■ Task statement
Repeat all the lines below exactly, but omit the pictures.

■ Records for processing
++++++++++++++++++++

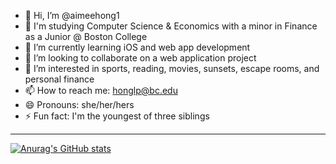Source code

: - 👋 Hi, I’m @aimeehong1
- 📖 I'm studying Computer Science & Economics with a minor in Finance as a Junior @ Boston College
- 🌱 I’m currently learning iOS and web app development
- 💞️ I’m looking to collaborate on a web application project
- 👀 I’m interested in sports, reading, movies, sunsets, escape rooms, and personal finance
- 📫 How to reach me: honglp@bc.edu
- 😄 Pronouns: she/her/hers
- ⚡ Fun fact: I'm the youngest of three siblings

<!---
aimeehong1/aimeehong1 is a ✨ special ✨ repository because its `README.md` (this file) appears on your GitHub profile.
You can click the Preview link to take a look at your changes.
--->
<hr>

[![Anurag's GitHub stats](https://github-readme-stats.vercel.app/api?username=aimeehong1)](https://github.com/anuraghazra/github-readme-stats)
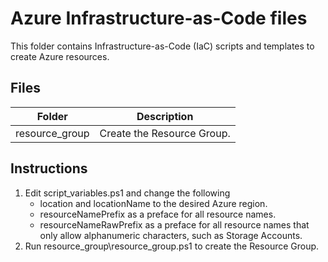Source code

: # Azure Infrastructure-as-Code files

This folder contains Infrastructure-as-Code (IaC) scripts and templates to create Azure resources.

## Files

Folder | Description
------ | -----------
resource_group | Create the Resource Group.

## Instructions

1. Edit script_variables.ps1 and change the following
    - location and locationName to the desired Azure region.
    - resourceNamePrefix as a preface for all resource names.
    - resourceNameRawPrefix as a preface for all resource names that only allow alphanumeric characters, such as Storage Accounts.
2. Run resource_group\resource_group.ps1 to create the Resource Group.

++++++++++++++++++++

■ Answer box
Source code

: - 👋 Hi, I’m @aimeehong1
- 📖 I'm studying Computer Science & Economics with a minor in Finance as a Junior @ Boston College
- 🌱 I’m currently learning iOS and web app development
- 💞️ I’m looking to collaborate on a web application project
- 👀 I’m interested in sports, reading, movies, sunsets, escape rooms, and personal finance
- 📫 How to reach me: honglp@bc.edu
- 😄 Pronouns: she/her/hers
- ⚡ Fun fact: I'm the youngest of three siblings

<!---
aimeehong1/aimeehong1 is a ✨ special ✨ repository because its `README.md` (this file) appears on your GitHub profile.
You can click the Preview link to take a look at your changes.
--->
<hr>

[![Anurag's GitHub stats](https://github-readme-stats.vercel.app/api?username=aimeehong1)](https://github.com/anuraghazra/github-readme-stats)
Source code

: # Azure Infrastructure-as-Code files

This folder contains Infrastructure-as-Code (IaC) scripts and templates to create Azure resources.

## Files

Folder | Description
------ | -----------
resource_group | Create the Resource Group.

## Instructions

1. Edit script_variables.ps1 and change the following
    - location and locationName to the desired Azure region.
    - resourceNamePrefix as a preface for all resource names.
    - resourceNameRawPrefix as a preface for all resource names that only allow alphanumeric characters, such as Storage Accounts.
2. Run resource_group\resource_group.ps1 to create the Resource Group.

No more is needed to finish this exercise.